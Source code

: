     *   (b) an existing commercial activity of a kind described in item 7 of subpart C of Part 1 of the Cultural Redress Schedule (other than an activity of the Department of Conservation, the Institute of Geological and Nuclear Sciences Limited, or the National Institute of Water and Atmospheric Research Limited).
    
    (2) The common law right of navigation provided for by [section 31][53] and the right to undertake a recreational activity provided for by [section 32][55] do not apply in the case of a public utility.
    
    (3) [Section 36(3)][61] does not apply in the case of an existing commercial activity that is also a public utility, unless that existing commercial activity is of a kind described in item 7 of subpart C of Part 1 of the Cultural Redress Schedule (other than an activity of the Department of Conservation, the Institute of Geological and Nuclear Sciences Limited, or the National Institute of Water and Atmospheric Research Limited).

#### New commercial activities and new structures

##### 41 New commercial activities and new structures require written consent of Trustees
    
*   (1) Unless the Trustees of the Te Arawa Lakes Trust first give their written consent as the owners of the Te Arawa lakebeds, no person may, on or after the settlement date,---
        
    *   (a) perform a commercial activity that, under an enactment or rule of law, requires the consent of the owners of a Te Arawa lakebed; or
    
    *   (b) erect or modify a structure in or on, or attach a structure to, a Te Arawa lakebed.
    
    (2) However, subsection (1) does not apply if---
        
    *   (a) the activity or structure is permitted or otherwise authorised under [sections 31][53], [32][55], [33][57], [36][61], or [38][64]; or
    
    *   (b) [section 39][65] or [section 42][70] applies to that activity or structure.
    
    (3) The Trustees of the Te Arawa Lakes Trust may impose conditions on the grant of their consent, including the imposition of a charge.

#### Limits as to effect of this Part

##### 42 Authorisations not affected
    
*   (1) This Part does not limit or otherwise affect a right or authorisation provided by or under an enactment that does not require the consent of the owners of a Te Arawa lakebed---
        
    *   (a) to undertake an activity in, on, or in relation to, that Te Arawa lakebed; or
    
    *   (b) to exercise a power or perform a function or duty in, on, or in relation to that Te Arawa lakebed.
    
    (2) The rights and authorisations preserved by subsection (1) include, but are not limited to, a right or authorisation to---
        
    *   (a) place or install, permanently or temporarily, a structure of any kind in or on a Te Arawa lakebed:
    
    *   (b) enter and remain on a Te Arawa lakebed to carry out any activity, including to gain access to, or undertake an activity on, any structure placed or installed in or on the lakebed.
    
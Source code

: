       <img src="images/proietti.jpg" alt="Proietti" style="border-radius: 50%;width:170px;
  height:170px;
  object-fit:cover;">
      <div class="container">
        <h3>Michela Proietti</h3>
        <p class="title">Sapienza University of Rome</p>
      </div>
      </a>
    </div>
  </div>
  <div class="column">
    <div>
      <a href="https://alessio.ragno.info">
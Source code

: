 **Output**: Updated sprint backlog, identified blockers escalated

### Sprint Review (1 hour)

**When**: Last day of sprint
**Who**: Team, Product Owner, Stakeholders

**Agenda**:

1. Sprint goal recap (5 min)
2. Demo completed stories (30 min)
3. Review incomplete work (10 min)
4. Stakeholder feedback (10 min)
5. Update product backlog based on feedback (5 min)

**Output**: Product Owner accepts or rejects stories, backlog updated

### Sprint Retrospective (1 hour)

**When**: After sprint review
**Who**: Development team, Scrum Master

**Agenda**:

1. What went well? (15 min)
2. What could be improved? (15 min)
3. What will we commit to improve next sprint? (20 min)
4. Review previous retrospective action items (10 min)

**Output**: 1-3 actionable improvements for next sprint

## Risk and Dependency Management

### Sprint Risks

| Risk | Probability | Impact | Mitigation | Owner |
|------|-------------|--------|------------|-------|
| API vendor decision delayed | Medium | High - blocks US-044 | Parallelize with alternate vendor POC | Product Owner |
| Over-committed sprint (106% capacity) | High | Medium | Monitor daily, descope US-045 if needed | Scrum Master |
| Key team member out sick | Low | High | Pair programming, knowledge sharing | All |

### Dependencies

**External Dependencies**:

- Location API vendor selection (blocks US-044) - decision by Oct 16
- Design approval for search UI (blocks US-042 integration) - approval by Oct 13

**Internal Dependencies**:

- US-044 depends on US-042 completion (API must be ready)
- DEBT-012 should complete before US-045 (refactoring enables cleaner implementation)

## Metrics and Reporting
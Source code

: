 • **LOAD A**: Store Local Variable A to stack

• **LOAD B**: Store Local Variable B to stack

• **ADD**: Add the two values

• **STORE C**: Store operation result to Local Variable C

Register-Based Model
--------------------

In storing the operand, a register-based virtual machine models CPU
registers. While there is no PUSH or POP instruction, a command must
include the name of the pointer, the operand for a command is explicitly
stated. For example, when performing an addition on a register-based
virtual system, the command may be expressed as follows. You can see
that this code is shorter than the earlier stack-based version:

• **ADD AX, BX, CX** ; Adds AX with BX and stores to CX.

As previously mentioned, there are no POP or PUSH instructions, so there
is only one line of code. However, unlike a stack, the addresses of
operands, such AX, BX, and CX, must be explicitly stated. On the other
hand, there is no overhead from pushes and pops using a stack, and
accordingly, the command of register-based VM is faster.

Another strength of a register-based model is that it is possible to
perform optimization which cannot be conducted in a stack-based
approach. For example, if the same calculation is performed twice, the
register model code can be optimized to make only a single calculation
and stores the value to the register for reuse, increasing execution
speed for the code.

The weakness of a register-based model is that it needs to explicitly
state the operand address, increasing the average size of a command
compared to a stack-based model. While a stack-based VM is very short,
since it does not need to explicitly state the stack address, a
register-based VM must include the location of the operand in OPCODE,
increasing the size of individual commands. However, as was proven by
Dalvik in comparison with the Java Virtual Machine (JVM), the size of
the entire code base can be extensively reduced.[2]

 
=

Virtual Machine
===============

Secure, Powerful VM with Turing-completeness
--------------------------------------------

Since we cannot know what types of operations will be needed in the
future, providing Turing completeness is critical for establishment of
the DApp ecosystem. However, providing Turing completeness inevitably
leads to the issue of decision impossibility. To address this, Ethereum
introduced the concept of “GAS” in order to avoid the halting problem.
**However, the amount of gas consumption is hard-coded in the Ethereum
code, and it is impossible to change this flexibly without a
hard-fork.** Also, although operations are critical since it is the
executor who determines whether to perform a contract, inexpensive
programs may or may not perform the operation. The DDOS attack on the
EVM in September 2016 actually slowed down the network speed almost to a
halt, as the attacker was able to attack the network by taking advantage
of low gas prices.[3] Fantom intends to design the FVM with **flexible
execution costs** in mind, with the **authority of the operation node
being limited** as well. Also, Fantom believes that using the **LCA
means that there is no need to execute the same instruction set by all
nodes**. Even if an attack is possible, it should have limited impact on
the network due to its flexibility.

....................

• **ACTIVITY**: The reply should hold only the lines from the first line of the listing above through the line with "(2) However, subsection", each copied exactly.

• **RESPONSE AREA**:
Source code

:     *   (b) an existing commercial activity of a kind described in item 7 of subpart C of Part 1 of the Cultural Redress Schedule (other than an activity of the Department of Conservation, the Institute of Geological and Nuclear Sciences Limited, or the National Institute of Water and Atmospheric Research Limited).
    
    (2) The common law right of navigation provided for by [section 31][53] and the right to undertake a recreational activity provided for by [section 32][55] do not apply in the case of a public utility.
    
    (3) [Section 36(3)][61] does not apply in the case of an existing commercial activity that is also a public utility, unless that existing commercial activity is of a kind described in item 7 of subpart C of Part 1 of the Cultural Redress Schedule (other than an activity of the Department of Conservation, the Institute of Geological and Nuclear Sciences Limited, or the National Institute of Water and Atmospheric Research Limited).

#### New commercial activities and new structures

##### 41 New commercial activities and new structures require written consent of Trustees
    
*   (1) Unless the Trustees of the Te Arawa Lakes Trust first give their written consent as the owners of the Te Arawa lakebeds, no person may, on or after the settlement date,---
        
    *   (a) perform a commercial activity that, under an enactment or rule of law, requires the consent of the owners of a Te Arawa lakebed; or
    
    *   (b) erect or modify a structure in or on, or attach a structure to, a Te Arawa lakebed.
    
    (2) However, subsection (1) does not apply if---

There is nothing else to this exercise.